» **WHAT IS EXPECTED**: Return all the lines below exactly. Any picture among them is omitted.

[Plain-text document sources]
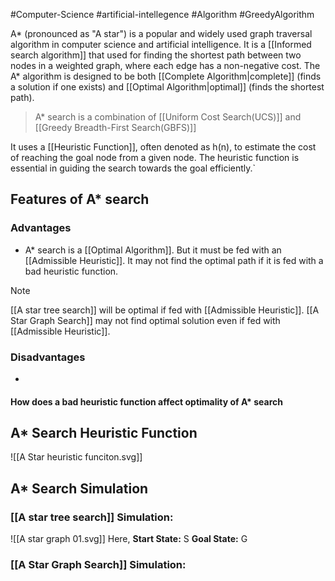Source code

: #Computer-Science #artificial-intellegence #Algorithm #GreedyAlgorithm  

A* (pronounced as "A star") is a popular and widely used graph traversal algorithm in computer science and artificial intelligence. It is a [[Informed search algorithm]] that used for finding the shortest path between two nodes in a weighted graph, where each edge has a non-negative cost. The A* algorithm is designed to be both [[Complete Algorithm|complete]] (finds a solution if one exists) and [[Optimal Algorithm|optimal]] (finds the shortest path).
> A* search is a combination of [[Uniform Cost Search(UCS)]] and [[Greedy Breadth-First Search(GBFS)]]

It uses a [[Heuristic Function]], often denoted as h(n), to estimate the cost of reaching the goal node from a given node. The heuristic function is essential in guiding the search towards the goal efficiently.`

## Features of A* search

### Advantages
- A* search is a  [[Optimal Algorithm]]. But it must be fed with an [[Admissible Heuristic]]. It may not find the optimal path if it is fed with a bad heuristic function.
>[!Note]
>[[A star tree search]] will be optimal if fed with [[Admissible Heuristic]].
>[[A Star Graph Search]] may not find optimal solution even if fed with [[Admissible Heuristic]].



### Disadvantages
- 
#### How does a bad heuristic function affect optimality of A* search


## A* Search Heuristic Function
![[A Star heuristic funciton.svg]]
## A* Search Simulation

### [[A star tree search]] Simulation:

![[A star graph 01.svg]]
Here, 
	**Start State:** S
	**Goal State:** G



### [[A Star Graph Search]] Simulation:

» **SOLUTION FOR THIS PROBLEM**:
Source code

: #Computer-Science #artificial-intellegence #Algorithm #GreedyAlgorithm  

A* (pronounced as "A star") is a popular and widely used graph traversal algorithm in computer science and artificial intelligence. It is a [[Informed search algorithm]] that used for finding the shortest path between two nodes in a weighted graph, where each edge has a non-negative cost. The A* algorithm is designed to be both [[Complete Algorithm|complete]] (finds a solution if one exists) and [[Optimal Algorithm|optimal]] (finds the shortest path).
> A* search is a combination of [[Uniform Cost Search(UCS)]] and [[Greedy Breadth-First Search(GBFS)]]

It uses a [[Heuristic Function]], often denoted as h(n), to estimate the cost of reaching the goal node from a given node. The heuristic function is essential in guiding the search towards the goal efficiently.`

## Features of A* search

### Advantages
- A* search is a  [[Optimal Algorithm]]. But it must be fed with an [[Admissible Heuristic]]. It may not find the optimal path if it is fed with a bad heuristic function.
>[!Note]
>[[A star tree search]] will be optimal if fed with [[Admissible Heuristic]].
>[[A Star Graph Search]] may not find optimal solution even if fed with [[Admissible Heuristic]].



### Disadvantages
- 
#### How does a bad heuristic function affect optimality of A* search


## A* Search Heuristic Function
![[A Star heuristic funciton.svg]]
## A* Search Simulation

### [[A star tree search]] Simulation:

![[A star graph 01.svg]]
Here, 
	**Start State:** S
	**Goal State:** G



### [[A Star Graph Search]] Simulation:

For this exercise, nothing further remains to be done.